Creio que, quando envelhecemos, os álbuns vão ficando cada vez mais vazios. Mas não é triste, é só uma constatação realista de que a vida segue seu curso com outros personagens. Mas hoje os álbuns são digitais e as fotografias podem ser descartadas num clique, muito mais fácil do que ter em mãos algo que foi.
Vestidos lindos que antes caíam bem com saltos, usados em festas e ocasiões especiais, poderiam ainda sê-los se os anos não tivessem modificado a silhueta e o viço da pele.
O glamour acabou junto com a certeza de que podíamos sonhar com coisas simples que custavam pouco e podíamos comprar. Como um pão de mel para o café da tarde. Não mais. Custam os olhos da cara se feitos com mel de verdade. A doçura ocupa o espaço que damos a ela em nossas necessidades.
As bolsas de couro, conservadas há décadas, continuo limpando na esperança de um dia poder voltar às ruas com elas, sem o medo de morrer por seu conteúdo.
Aprendi que não preciso cansar os ombros carregando meu pequeno mundo de vaidades nelas. Até porque as vaidades cabem hoje num batom e um lápis. Foram anos de aperfeiçoamento e temeridade para aprender a sair só com documentos e um cartão entre as roupas.
O último que tentou me assaltar quase teve os tímpanos estourados e correu. Era um rapazote viciado e assustado querendo o que era meu para vender. Não deu para ele. Ganhei no grito. Fiquei três dias cuidando das cordas vocais.
Da coleção de casacos de lã e couro e os conjuntos ainda não me deu coragem de desapegar, embora precisaria de muitos invernos gélidos para usá-los.

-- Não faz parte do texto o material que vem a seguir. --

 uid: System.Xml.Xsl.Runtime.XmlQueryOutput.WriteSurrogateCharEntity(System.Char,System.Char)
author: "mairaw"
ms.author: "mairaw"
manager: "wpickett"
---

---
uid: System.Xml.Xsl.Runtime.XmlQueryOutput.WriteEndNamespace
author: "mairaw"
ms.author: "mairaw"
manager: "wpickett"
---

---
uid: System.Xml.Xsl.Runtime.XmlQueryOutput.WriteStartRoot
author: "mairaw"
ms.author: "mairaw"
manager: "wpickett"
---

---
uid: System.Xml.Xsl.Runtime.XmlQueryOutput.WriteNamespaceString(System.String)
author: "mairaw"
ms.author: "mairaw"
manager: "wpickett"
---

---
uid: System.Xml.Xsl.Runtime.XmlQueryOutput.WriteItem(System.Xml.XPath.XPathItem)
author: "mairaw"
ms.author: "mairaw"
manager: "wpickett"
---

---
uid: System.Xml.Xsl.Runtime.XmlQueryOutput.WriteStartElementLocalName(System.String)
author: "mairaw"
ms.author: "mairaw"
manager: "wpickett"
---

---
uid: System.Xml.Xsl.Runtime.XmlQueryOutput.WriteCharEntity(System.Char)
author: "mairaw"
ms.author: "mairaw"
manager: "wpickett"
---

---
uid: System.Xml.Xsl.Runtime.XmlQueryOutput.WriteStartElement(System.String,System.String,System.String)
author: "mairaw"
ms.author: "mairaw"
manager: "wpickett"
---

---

Antes eu não repetia roupas em uma mesma semana. Era um prazer combiná-las. Hoje sou capaz de usar uma única calça jeans por dias, trocando apenas as camisas. Quem se importa? Não sou nenhuma celebridade no foco de paparazzis. Que paz isso dá! Detestaria ter que dar bom dia a cavalo, sem que de fato o fosse porque amo os verdadeiros equinos.
Os sapatos, minha paixão, talvez fruto de tempos de dureza da infância que não me permitia ter nada além do sapato da escola, o de sair e o par de chinelos, sempre foram minha maior dificuldade de desapego. Assim mesmo venci a minha mesquinhez e enchi duas sacolas.

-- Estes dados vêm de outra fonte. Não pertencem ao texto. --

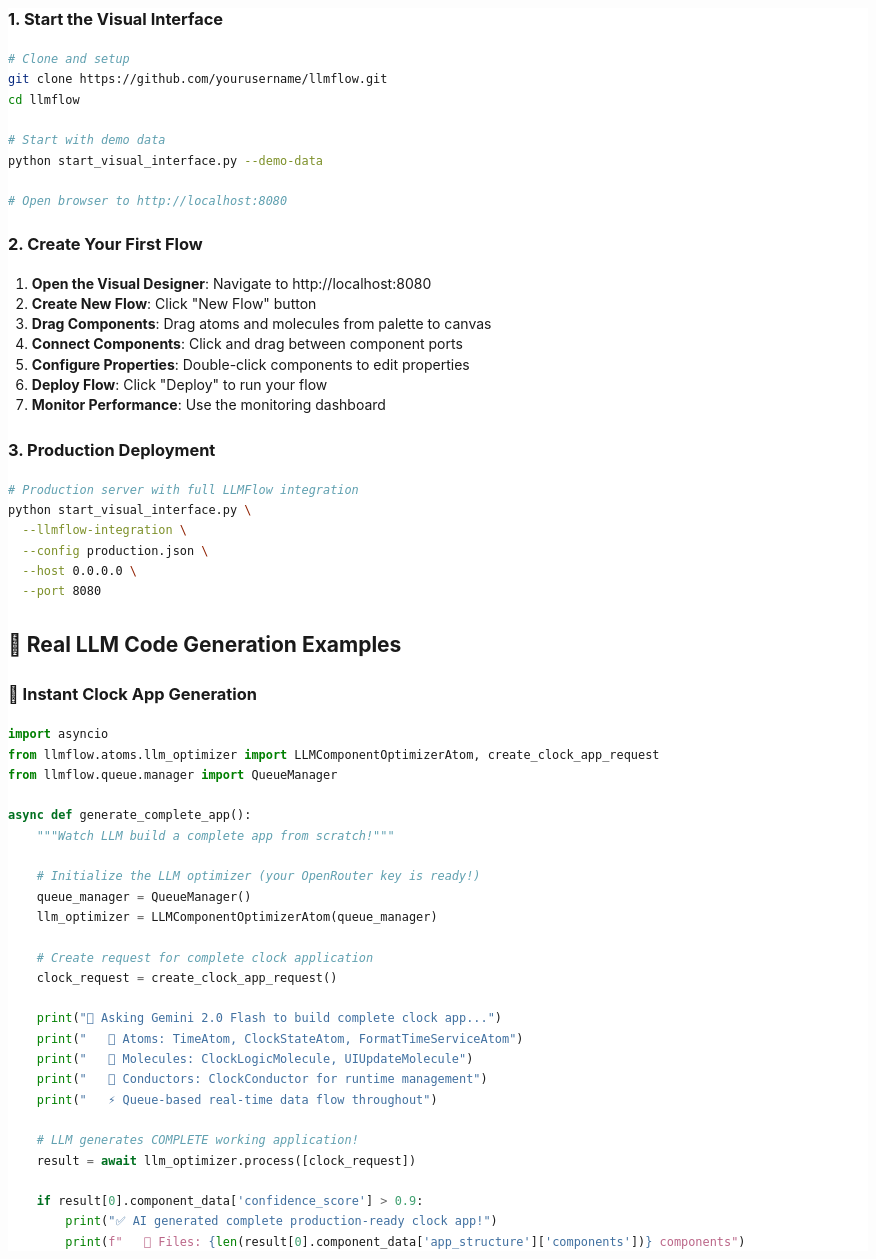 ### **1. Start the Visual Interface**
```bash
# Clone and setup
git clone https://github.com/yourusername/llmflow.git
cd llmflow

# Start with demo data
python start_visual_interface.py --demo-data

# Open browser to http://localhost:8080
```

### **2. Create Your First Flow**
1. **Open the Visual Designer**: Navigate to http://localhost:8080
2. **Create New Flow**: Click "New Flow" button
3. **Drag Components**: Drag atoms and molecules from palette to canvas
4. **Connect Components**: Click and drag between component ports
5. **Configure Properties**: Double-click components to edit properties
6. **Deploy Flow**: Click "Deploy" to run your flow
7. **Monitor Performance**: Use the monitoring dashboard

### **3. Production Deployment**
```bash
# Production server with full LLMFlow integration
python start_visual_interface.py \
  --llmflow-integration \
  --config production.json \
  --host 0.0.0.0 \
  --port 8080
```

## 🤖 **Real LLM Code Generation Examples**

### **🚀 Instant Clock App Generation**
```python
import asyncio
from llmflow.atoms.llm_optimizer import LLMComponentOptimizerAtom, create_clock_app_request
from llmflow.queue.manager import QueueManager

async def generate_complete_app():
    """Watch LLM build a complete app from scratch!"""
    
    # Initialize the LLM optimizer (your OpenRouter key is ready!)
    queue_manager = QueueManager()
    llm_optimizer = LLMComponentOptimizerAtom(queue_manager)
    
    # Create request for complete clock application
    clock_request = create_clock_app_request()
    
    print("🤖 Asking Gemini 2.0 Flash to build complete clock app...")
    print("   📱 Atoms: TimeAtom, ClockStateAtom, FormatTimeServiceAtom")
    print("   🧬 Molecules: ClockLogicMolecule, UIUpdateMolecule") 
    print("   🎯 Conductors: ClockConductor for runtime management")
    print("   ⚡ Queue-based real-time data flow throughout")
    
    # LLM generates COMPLETE working application!
    result = await llm_optimizer.process([clock_request])
    
    if result[0].component_data['confidence_score'] > 0.9:
        print("✅ AI generated complete production-ready clock app!")
        print(f"   📁 Files: {len(result[0].component_data['app_structure']['components'])} components")
```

Difícil é eliminar os inúmeros blocos e cadernos e publicações com centenas de entrevistas realizadas, que somam meus mais de quarenta anos de jornalismo.

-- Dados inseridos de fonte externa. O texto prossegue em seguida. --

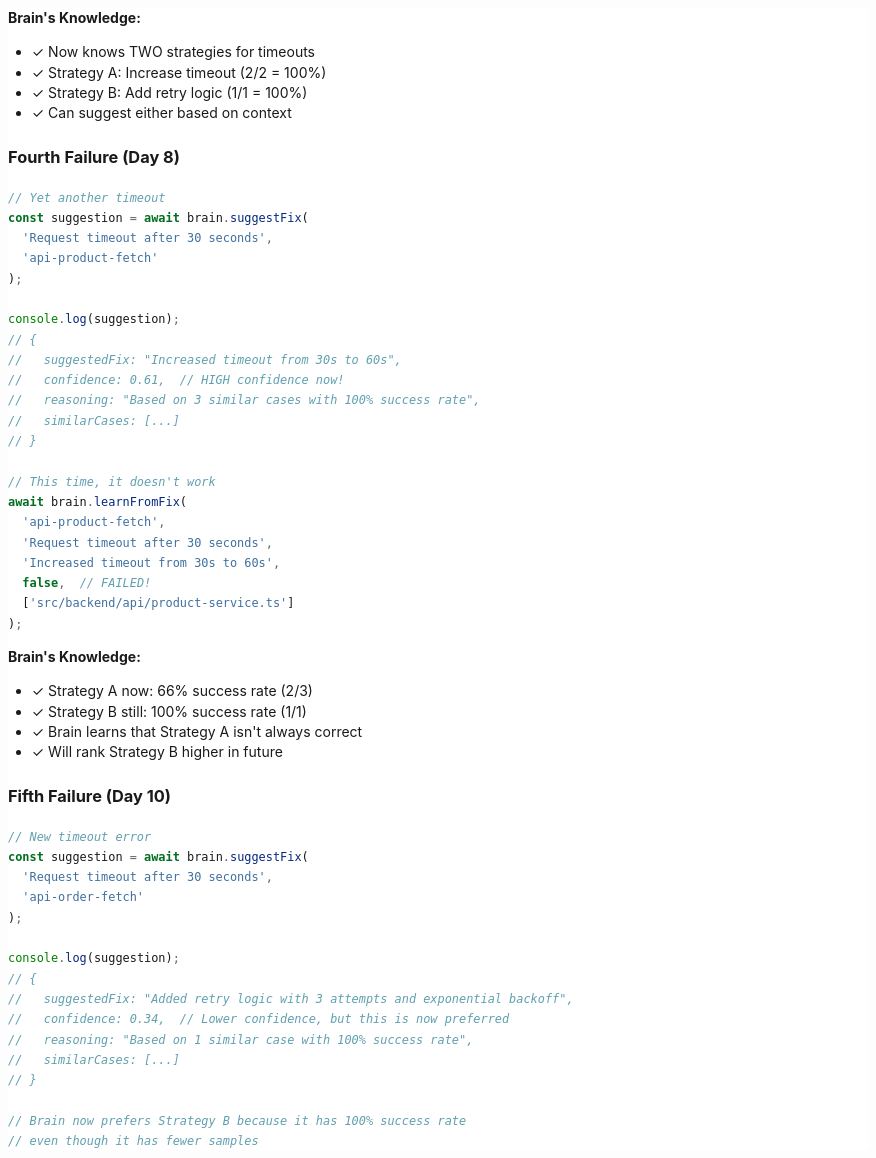 
**Brain's Knowledge:**
- ✓ Now knows TWO strategies for timeouts
- ✓ Strategy A: Increase timeout (2/2 = 100%)
- ✓ Strategy B: Add retry logic (1/1 = 100%)
- ✓ Can suggest either based on context

### Fourth Failure (Day 8)

```typescript
// Yet another timeout
const suggestion = await brain.suggestFix(
  'Request timeout after 30 seconds',
  'api-product-fetch'
);

console.log(suggestion);
// {
//   suggestedFix: "Increased timeout from 30s to 60s",
//   confidence: 0.61,  // HIGH confidence now!
//   reasoning: "Based on 3 similar cases with 100% success rate",
//   similarCases: [...]
// }

// This time, it doesn't work
await brain.learnFromFix(
  'api-product-fetch',
  'Request timeout after 30 seconds',
  'Increased timeout from 30s to 60s',
  false,  // FAILED!
  ['src/backend/api/product-service.ts']
);
```

**Brain's Knowledge:**
- ✓ Strategy A now: 66% success rate (2/3)
- ✓ Strategy B still: 100% success rate (1/1)
- ✓ Brain learns that Strategy A isn't always correct
- ✓ Will rank Strategy B higher in future

### Fifth Failure (Day 10)

```typescript
// New timeout error
const suggestion = await brain.suggestFix(
  'Request timeout after 30 seconds',
  'api-order-fetch'
);

console.log(suggestion);
// {
//   suggestedFix: "Added retry logic with 3 attempts and exponential backoff",
//   confidence: 0.34,  // Lower confidence, but this is now preferred
//   reasoning: "Based on 1 similar case with 100% success rate",
//   similarCases: [...]
// }

// Brain now prefers Strategy B because it has 100% success rate
// even though it has fewer samples
```
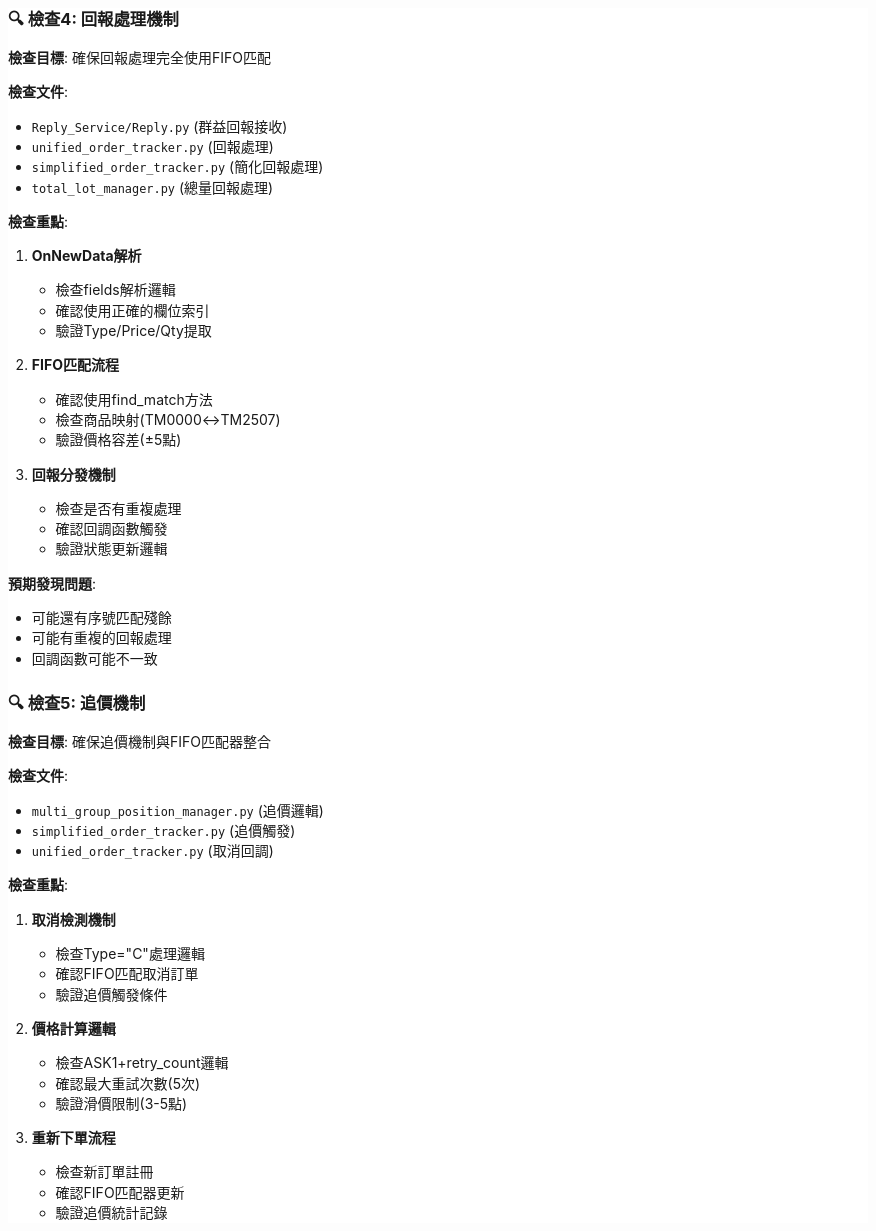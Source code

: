 ### **🔍 檢查4: 回報處理機制**

**檢查目標**: 確保回報處理完全使用FIFO匹配

**檢查文件**:
- `Reply_Service/Reply.py` (群益回報接收)
- `unified_order_tracker.py` (回報處理)
- `simplified_order_tracker.py` (簡化回報處理)
- `total_lot_manager.py` (總量回報處理)

**檢查重點**:
1. **OnNewData解析**
   - 檢查fields解析邏輯
   - 確認使用正確的欄位索引
   - 驗證Type/Price/Qty提取

2. **FIFO匹配流程**
   - 確認使用find_match方法
   - 檢查商品映射(TM0000↔TM2507)
   - 驗證價格容差(±5點)

3. **回報分發機制**
   - 檢查是否有重複處理
   - 確認回調函數觸發
   - 驗證狀態更新邏輯

**預期發現問題**:
- 可能還有序號匹配殘餘
- 可能有重複的回報處理
- 回調函數可能不一致

### **🔍 檢查5: 追價機制**

**檢查目標**: 確保追價機制與FIFO匹配器整合

**檢查文件**:
- `multi_group_position_manager.py` (追價邏輯)
- `simplified_order_tracker.py` (追價觸發)
- `unified_order_tracker.py` (取消回調)

**檢查重點**:
1. **取消檢測機制**
   - 檢查Type="C"處理邏輯
   - 確認FIFO匹配取消訂單
   - 驗證追價觸發條件

2. **價格計算邏輯**
   - 檢查ASK1+retry_count邏輯
   - 確認最大重試次數(5次)
   - 驗證滑價限制(3-5點)

3. **重新下單流程**
   - 檢查新訂單註冊
   - 確認FIFO匹配器更新
   - 驗證追價統計記錄
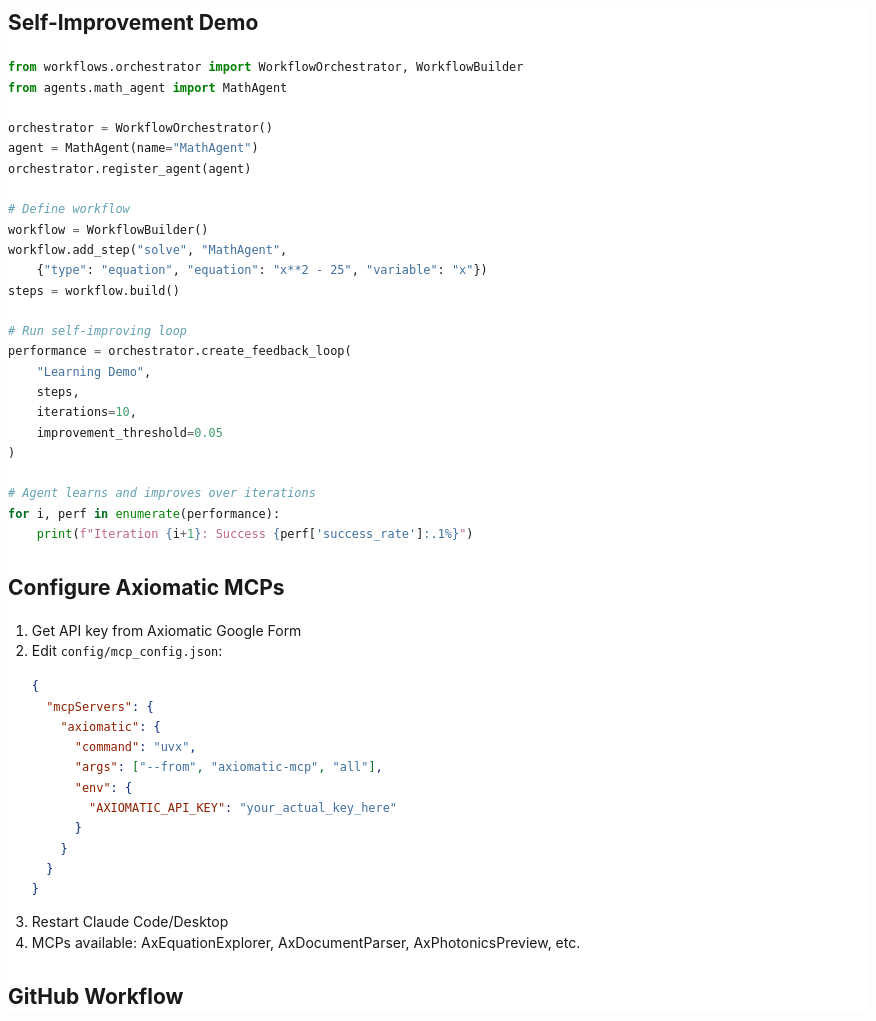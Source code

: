 ## Self-Improvement Demo

```python
from workflows.orchestrator import WorkflowOrchestrator, WorkflowBuilder
from agents.math_agent import MathAgent

orchestrator = WorkflowOrchestrator()
agent = MathAgent(name="MathAgent")
orchestrator.register_agent(agent)

# Define workflow
workflow = WorkflowBuilder()
workflow.add_step("solve", "MathAgent",
    {"type": "equation", "equation": "x**2 - 25", "variable": "x"})
steps = workflow.build()

# Run self-improving loop
performance = orchestrator.create_feedback_loop(
    "Learning Demo",
    steps,
    iterations=10,
    improvement_threshold=0.05
)

# Agent learns and improves over iterations
for i, perf in enumerate(performance):
    print(f"Iteration {i+1}: Success {perf['success_rate']:.1%}")
```

## Configure Axiomatic MCPs

1. Get API key from Axiomatic Google Form
2. Edit `config/mcp_config.json`:
   ```json
   {
     "mcpServers": {
       "axiomatic": {
         "command": "uvx",
         "args": ["--from", "axiomatic-mcp", "all"],
         "env": {
           "AXIOMATIC_API_KEY": "your_actual_key_here"
         }
       }
     }
   }
   ```
3. Restart Claude Code/Desktop
4. MCPs available: AxEquationExplorer, AxDocumentParser, AxPhotonicsPreview, etc.

## GitHub Workflow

Mesmo tendo excelente memória, era um rito importante anotar para garantir que nenhuma informação me escapasse. Nesses achados estão os pensamentos e memórias de grandes empresários, especialistas e personagens do mundo dos negócios e da economia. Alguns que já partiram. Esse material todo ainda vai continuar amarelecido em caixas, talvez para a minha eternidade.
Ainda resisto a abandonar de vez alguns cartões, cartas e bilhetes de ex-amores. Por mais que algo tenha desandado, sou uma espécie romântica atemporal. Me delicio ao ler aquilo que outrora foi um fio de esperança de um par ideal. A pena eu deixo para a realidade me avisar que não era para ser e me conformo.
Gosto das canetas que ganhei, alguns bonés, miniaturas de caminhões, carretas, ônibus, tratores, coisas da aviação e crachás de eventos. Guardo-os como verdadeiras relíquias das minhas relações profissionais com as indústrias e os eventos. Os transportes moldaram minha vida. Uma verdadeira paixão.
Ao cabo de dois dias estou cansada desse mergulho profundo nas minhas memórias em tecidos, papéis e objetos. Algumas sacolas repletas de itens para doar a quem não tem e outros para vender.
Espero que os mesmos cuidados que eu tive ao longo de anos sejam transferidos para as novas donas. Eles vão com algumas lágrimas que escaparam e um toque do jazz que eu ouvi durante essa viagem ao meu passado.